Source texts of formatted documents
Segment Open

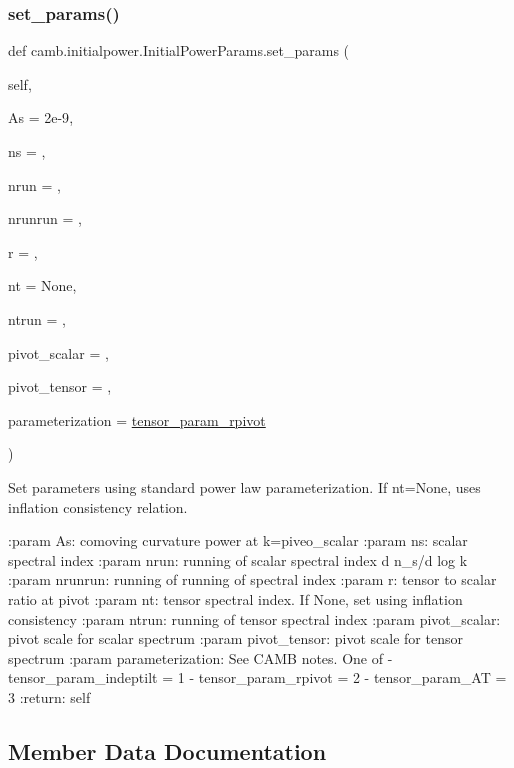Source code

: \subsubsection{\texorpdfstring{set\+\_\+params()}{set\_params()}}
{\footnotesize\ttfamily def camb.\+initialpower.\+Initial\+Power\+Params.\+set\+\_\+params (\begin{DoxyParamCaption}\item[{}]{self,  }\item[{}]{As = {\ttfamily 2e-\/9},  }\item[{}]{ns = {},  }\item[{}]{nrun = {},  }\item[{}]{nrunrun = {},  }\item[{}]{r = {},  }\item[{}]{nt = {\ttfamily None},  }\item[{}]{ntrun = {},  }\item[{}]{pivot\+\_\+scalar = {},  }\item[{}]{pivot\+\_\+tensor = {},  }\item[{}]{parameterization = {\ttfamily \mbox{\hyperlink{namespacecamb_1_1initialpower_a87e33284f7a24c1dc055e2518360a86a}{tensor\+\_\+param\+\_\+rpivot}}} }\end{DoxyParamCaption})}

\begin{DoxyVerb}Set parameters using standard power law parameterization. If nt=None, uses inflation consistency relation.

:param As: comoving curvature power at k=piveo_scalar
:param ns: scalar spectral index
:param nrun: running of scalar spectral index d n_s/d log k
:param nrunrun: running of running of spectral index
:param r: tensor to scalar ratio at pivot
:param nt: tensor spectral index. If None, set using inflation consistency
:param ntrun: running of tensor spectral index
:param pivot_scalar: pivot scale for scalar spectrum
:param pivot_tensor:  pivot scale for tensor spectrum
:param parameterization: See CAMB notes. One of
    - tensor_param_indeptilt = 1
    - tensor_param_rpivot = 2
    - tensor_param_AT = 3
:return: self
\end{DoxyVerb}
 

\subsection{Member Data Documentation}
\mbox{\label{classcamb_1_1initialpower_1_1InitialPowerParams_aed3d8d753d0648c63a0db198188dd64a}}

Segment Closed

* _Assignment_: Print the entries above word for word, without pictures.

* _Response_:
Source code

: \subsubsection{\texorpdfstring{set\+\_\+params()}{set\_params()}}
{\footnotesize\ttfamily def camb.\+initialpower.\+Initial\+Power\+Params.\+set\+\_\+params (\begin{DoxyParamCaption}\item[{}]{self,  }\item[{}]{As = {\ttfamily 2e-\/9},  }\item[{}]{ns = {},  }\item[{}]{nrun = {},  }\item[{}]{nrunrun = {},  }\item[{}]{r = {},  }\item[{}]{nt = {\ttfamily None},  }\item[{}]{ntrun = {},  }\item[{}]{pivot\+\_\+scalar = {},  }\item[{}]{pivot\+\_\+tensor = {},  }\item[{}]{parameterization = {\ttfamily \mbox{\hyperlink{namespacecamb_1_1initialpower_a87e33284f7a24c1dc055e2518360a86a}{tensor\+\_\+param\+\_\+rpivot}}} }\end{DoxyParamCaption})}

\begin{DoxyVerb}Set parameters using standard power law parameterization. If nt=None, uses inflation consistency relation.

:param As: comoving curvature power at k=piveo_scalar
:param ns: scalar spectral index
:param nrun: running of scalar spectral index d n_s/d log k
:param nrunrun: running of running of spectral index
:param r: tensor to scalar ratio at pivot
:param nt: tensor spectral index. If None, set using inflation consistency
:param ntrun: running of tensor spectral index
:param pivot_scalar: pivot scale for scalar spectrum
:param pivot_tensor:  pivot scale for tensor spectrum
:param parameterization: See CAMB notes. One of
    - tensor_param_indeptilt = 1
    - tensor_param_rpivot = 2
    - tensor_param_AT = 3
:return: self
\end{DoxyVerb}
 

\subsection{Member Data Documentation}
\mbox{\label{classcamb_1_1initialpower_1_1InitialPowerParams_aed3d8d753d0648c63a0db198188dd64a}}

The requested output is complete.